Os nacionalistas-militares ficaram sozinhos na luta anti-imperialista, relegados às limitações do nacionalismo e constantes derrotas, enquanto toda a esquerda se alinhou aos antigos opressores. Nesse sentido, a Conferência de Bandung foi essencial para criar a identidade árabe em meio ao conflito capitalismo x socialismo, visando projetar internacionalmente o pan-arabismo. Esse movimento, a princípio, não estava ligado ao Islã e sim à ideia de unir povos de mesmas tradições, língua e cultura. Entretanto, na Irmandade Muçulmana duas linhas vinham se formando, aquela que acreditava em uma ação política de “islamização das bases da sociedade” sem violência e aquela que acreditava na islamização a partir da conquista do poder, essa última se aliou ao Al-Fatah (Movimento de Libertação Nacional da Palestina) em 1958–1959 (COGGIOLA, 2007).

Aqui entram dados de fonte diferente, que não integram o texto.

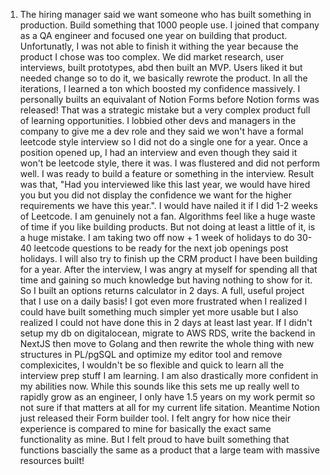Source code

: 1. The hiring manager said we want someone who has built something in production. Build something that 1000 people use. I joined that company as a QA engineer and focused one year on building that product. Unfortunatly, I was not able to finish it withing the year because the product I chose was too complex. We did market research, user interviews, built prototypes, abd then built an MVP. Users liked it but needed change so to do it, we basically rewrote the product. In all the iterations, I learned a ton which boosted my confidence massively. I personally builts an equivalant of Notion Forms before Notion forms was released! That was a strategic mistake but a very complex product full of learning opportunities. I lobbied other devs and managers in the company to give me a dev role and they said we won't have a formal leetcode style interview so I did not do a single one for a year. Once a position opened up, I had an interview and even though they said it won't be leetcode style, there it was. I was flustered and did not perform well. I was ready to build a feature or something in the interview. Result was that, "Had you interviewed like this last year, we would have hired you but you did not display the confidence we want for the higher requirements we have this year.". I would have nailed it if I did 1-2 weeks of Leetcode. I am genuinely not a fan. Algorithms feel like a huge waste of time if you like building products. But not doing at least a little of it, is a huge mistake. I am taking two off now + 1 week of holidays to do 30-40 leetcode questions to be ready for the next job openings post holidays. I will also try to finish up the CRM product I have been building for a year. After the interview, I was angry at myself for spending all that time and gaining so much knowledge but having nothing to show for it. So I built an options returns calculator in 2 days. A full, useful project that I use on a daily basis! I got even more frustrated when I realized I could have built something much simpler yet more usable but I also realized I could not have done this in 2 days at least last year. If I didn't setup my db on digitalocean, migrate to AWS RDS, write the backend in NextJS then move to Golang and then rewrite the whole thing with new structures in PL/pgSQL and optimize my editor tool and remove complexicites, I wouldn't be so flexible and quick to learn all the interview prep stuff I am learning. I am also drastically more confident in my abilities now. While this sounds like this sets me up really well to rapidly grow as an engineer, I only have 1.5 years on my work permit so not sure if that matters at all for my current life sitation. Meantime Notion just released their Form builder tool. I felt angry for how nice their experience is compared to mine for basically the exact same functionality as mine. But I felt proud to have built something that functions bascially the same as a product that a large team with massive resources built!
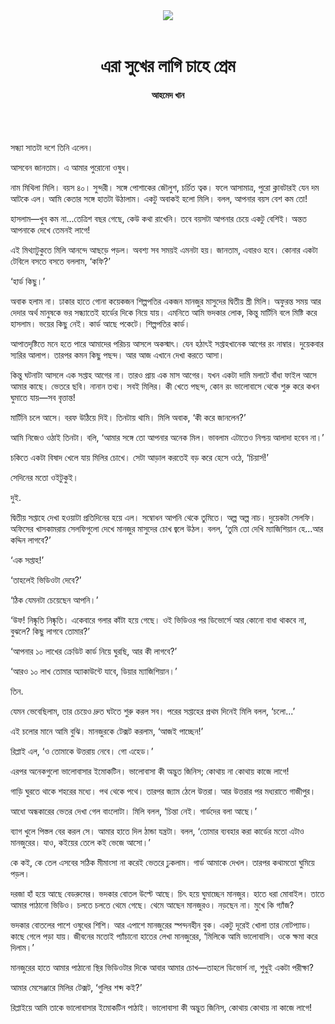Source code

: <div align=center>
<img src=https://images.prothomalo.com/prothomalo-bangla/2021-01/1d75151c-eff9-4e9f-ac28-aebc4618d00f/palo_bangla_og.png />
<br><br>
<h1>এরা সুখের লাগি চাহে প্রেম</h1> 
<h4>আহমেদ খান</h4>
<br><br>
</div>

সন্ধ্যা সাতটা দশে তিনি এলেন।

আসবেন জানতাম। এ আমার পুরোনো ওষুধ।

নাম মিথিলা মিলি। বয়স ৪০। সুন্দরী। সঙ্গে পোশাকের জৌলুশ, চর্চিত ত্বক। ফলে আসামাত্র, পুরো ক্লাবটারই যেন দম আটকে এল। আমি কেতার সঙ্গে হাতটা উঠালাম। একটু অবাকই হলো মিলি। বলল, আপনার বয়স বেশ কম তো!

হাসলাম—খুব কম না...তেত্রিশ বছর গেছে, কেউ কথা রাখেনি। তবে বয়সটা আপনার চেয়ে একটু বেশিই। অন্তত আপনাকে দেখে তেমনই লাগে!

এই মিথ্যাটুকুতে মিলি আনন্দে আছড়ে পড়ল। অবশ্য সব সময়ই এমনটা হয়। জানতাম, এবারও হবে। কোনার একটা টেবিলে বসতে বসতে বললাম, ‘কফি?’

‘হার্ড কিছু।’

অবাক হলাম না। ঢাকার হাতে গোনা কয়েকজন শিল্পপতির একজন মানজুর মাসুদের দ্বিতীয় স্ত্রী মিলি। অফুরন্ত সময় আর দেদার অর্থ মানুষকে ভর সন্ধ্যাতেই হার্ডের দিকে নিয়ে যায়। এমনিতে আমি ভদকার লোক, কিন্তু মার্টিনি বলে মিষ্টি করে হাসলাম। ভয়ের কিছু নেই। কার্ড আছে পকেটে। শিল্পপতির কার্ড।

আপাতদৃষ্টিতে মনে হতে পারে আমাদের পরিচয় আসলে অকস্মাৎ। যেন হঠাৎই সপ্তাহখানেক আগের রং নাম্বার। দুয়েকবার স্যরির আলাপ। তারপর কমন কিছু পছন্দ। আর আজ এখানে দেখা করতে আসা।

কিন্তু ঘটনাটা আসলে এক সপ্তাহ আগের না। তারও প্রায় এক মাস আগের। যখন একটা দামি মলাটে বাঁধা ফাইল আসে আমার কাছে। ভেতরে ছবি। নানান তথ্য। সবই মিলির। কী খেতে পছন্দ, কোন রং ভালোবাসে থেকে শুরু করে কখন ঘুমাতে যায়—সব বৃত্তান্ত!

মার্টিনি চলে আসে। বরফ উঠিয়ে দিই। তিনটায় থামি। মিলি অবাক, ‘কী করে জানলেন?’

আমি নিজেও ওঠাই তিনটা। বলি, ‘আমার সঙ্গে তো আপনার অনেক মিল। ভাবলাম এটাতেও নিশ্চয় আলাদা হবেন না।’

চকিতে একটা বিষাদ খেলে যায় মিলির চোখে। সেটা আড়াল করতেই বড় করে হেসে ওঠে, ‘চিয়ার্স!’

সেদিনের মতো ওইটুকুই।

দুই.

দ্বিতীয় সপ্তাহে দেখা হওয়াটা প্রতিদিনের হয়ে এল। সম্বোধন আপনি থেকে তুমিতে। অল্প অল্প নাচ। দুয়েকটা সেলফি। অফিসের খাসকামরায় সেলফিগুলো দেখে মানজুর মাসুদের চোখ জ্বলে উঠল। বলল, ‘তুমি তো দেখি ম্যাজিশিয়ান হে...আর কদ্দিন লাগবে?’

‘এক সপ্তাহ!’

‘তাহলেই ভিডিওটা দেবে?’

‘ঠিক যেমনটা চেয়েছেন আপনি।’

‘উফ! নিষ্কৃতি নিষ্কৃতি। একেবারে গলার কাঁটা হয়ে গেছে। ওই ভিডিওর পর ডিভোর্সে আর কোনো বাধা থাকবে না, বুঝলে? কিছু লাগবে তোমার?’

‘আপনার ১০ লাখের ক্রেডিট কার্ড নিয়ে ঘুরছি, আর কী লাগবে?’

‘আরও ১০ লাখ তোমার অ্যাকাউন্টে যাবে, ডিয়ার ম্যাজিশিয়ান।’

তিন.

যেমন ভেবেছিলাম, তার চেয়েও দ্রুত ঘটতে শুরু করল সব। পরের সপ্তাহের প্রথম দিনেই মিলি বলল, ‘চলো...’

এই চলোর মানে আমি বুঝি। মানজুরকে টেক্সট করলাম, ‘আজই পাচ্ছেন!’

রিপ্লাই এল, ‘ও তোমাকে উত্তরায় নেবে। গো এহেড।’

এরপর অনেকগুলো ভালোবাসার ইমোকটিন। ভালোবাসা কী অদ্ভুত জিনিস; কোথায় না কোথায় কাজে লাগে!

গাড়ি ঘুরতে থাকে শহরের মধ্যে। পথ থেকে পথে। তারপর জ্যাম ঠেলে উত্তরা। আর উত্তরার পর মধ্যরাতে গাজীপুর।

আধো অন্ধকারের ভেতর দেখা গেল বাংলোটা। মিলি বলল, ‘চিন্তা নেই। গার্ডদের বলা আছে।’

ব্যাগ খুলে পিস্তল বের করল সে। আমার হাতে দিল ঠান্ডা যন্ত্রটা। বলল, ‘তোমার ব্যবহার করা কার্ডের মতো এটাও মানজুরের। যাও, কইয়ের তেলে কই ভেজে আসো।’

কে কই, কে তেল এসবের সঠিক মীমাংসা না করেই ভেতরে ঢুকলাম। গার্ড আমাকে দেখল। তারপর কথামতো ঘুমিয়ে পড়ল।

দরজা হাঁ হয়ে আছে বেডরুমের। ভদকার বোতল উল্টে আছে। চিৎ হয়ে ঘুমাচ্ছেন মানজুর। হাতে ধরা মোবাইল। তাতে আমার পাঠানো ভিডিও। চলতে চলতে থেমে গেছে। থেমে আছেন মানজুরও। নড়ছেন না। মুখে কি গ্যাঁজ?

ভদকার বোতলের পাশে ওষুধের শিশি। আর এপাশে মানজুরের স্পন্দনহীন বুক। একটু দূরেই খোলা তার নোটপ্যাড। কাছে গেলে পড়া যায়। জীবনের মতোই প্যাঁচানো হাতের লেখা মানজুরের, ‘মিলিকে আমি ভালোবাসি। ওকে ক্ষমা করে দিলাম।’

মানজুরের হাতে আমার পাঠানো স্থির ভিডিওটার দিকে আবার আমার চোখ—তাহলে ডিভোর্স না, শুধুই একটা পরীক্ষা?

আমার মেসেঞ্জারে মিলির টেক্সট, ‘গুলির শব্দ কই?’

রিপ্লাইয়ে আমি তাকে ভালোবাসার ইমোকটিন পাঠাই। ভালোবাসা কী অদ্ভুত জিনিস, কোথায় কোথায় না কাজে লাগে!
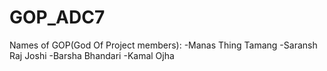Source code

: # GOP_ADC7

Names of GOP(God Of Project members):
-Manas Thing Tamang
-Saransh Raj Joshi
-Barsha Bhandari
-Kamal Ojha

Sob esse viés, é interessante destacar a Revolução Islâmica do Irã. A monarquia iraniana de Mohammad Reza Shah Pahlavi foi derrubada em 1979 e instaurou-se no lugar dela um regime com base no Islã político. A revolução iraniana foi importante para retomar a autonomia identitária do país, buscando descolonizar o pensamento e recuperar a sua autenticidade (GOMES, 2007). Para Ruhollah Khomeini, o cidadão iraniano deveria se firmar em termos religiosos para ser um ator social para além da Sha’ria, provando que política e religião podem coexistir sob a mesma proposta revolucionária. No caso iraniano, a revolução popular decorreu da “fé e da cultura de resistência à injustiça” (GOMES, 2007, p. 87).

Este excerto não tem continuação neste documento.